What the task asks: Working from the records below, repeat exactly the lines starting at the line that contains "This thesis is structured" and ending at the line that contains "these concepts including", inclusive.

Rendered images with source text
= = = = = = =

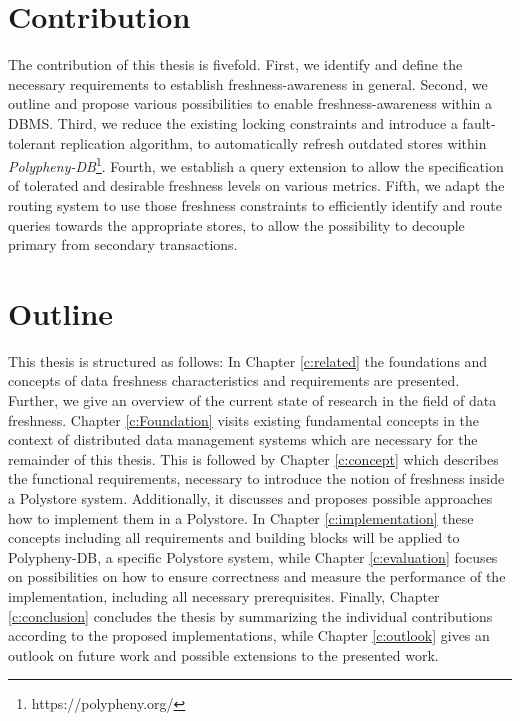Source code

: 
\section{Contribution}
The contribution of this thesis is fivefold. First, we identify and define the necessary requirements to establish freshness-awareness in general.
Second, we outline and propose various possibilities to enable freshness-awareness within a DBMS. Third, we reduce the existing locking constraints and 
introduce a fault-tolerant replication algorithm, to automatically refresh outdated stores within \emph{Polypheny-DB}\footnote{https://polypheny.org/}. 
Fourth, we establish a query extension to allow the specification of tolerated and desirable freshness levels 
on various metrics. Fifth, we adapt the routing system to use those freshness constraints to efficiently identify and route queries towards the appropriate stores, 
to allow the possibility to decouple primary from secondary transactions.




\section{Outline}
This thesis is structured as follows:
In Chapter \ref{c:related} the foundations and concepts of data freshness characteristics and requirements are presented.
Further, we give an overview of the current state of research in the field of data freshness. 
Chapter \ref{c:Foundation} visits existing fundamental concepts in the context of distributed data management systems 
which are necessary for the remainder of this thesis. 
This is followed by Chapter \ref{c:concept} which describes the functional requirements, necessary to introduce the notion of freshness inside a Polystore system. 
Additionally, it discusses and proposes possible approaches how to implement them in a Polystore. 
In Chapter \ref{c:implementation} these concepts including all requirements and building blocks will be applied to Polypheny-DB, a specific Polystore system,
while Chapter \ref{c:evaluation} focuses on possibilities on how to ensure correctness and measure the performance of the implementation, including all necessary prerequisites.
Finally, Chapter \ref{c:conclusion} concludes the thesis by summarizing the individual contributions according to the proposed
implementations, while Chapter \ref{c:outlook} gives an outlook on future work and possible extensions to the presented work.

= = = = = = =

Exercise solution:
This thesis is structured as follows:
In Chapter \ref{c:related} the foundations and concepts of data freshness characteristics and requirements are presented.
Further, we give an overview of the current state of research in the field of data freshness. 
Chapter \ref{c:Foundation} visits existing fundamental concepts in the context of distributed data management systems 
which are necessary for the remainder of this thesis. 
This is followed by Chapter \ref{c:concept} which describes the functional requirements, necessary to introduce the notion of freshness inside a Polystore system. 
Additionally, it discusses and proposes possible approaches how to implement them in a Polystore. 
In Chapter \ref{c:implementation} these concepts including all requirements and building blocks will be applied to Polypheny-DB, a specific Polystore system,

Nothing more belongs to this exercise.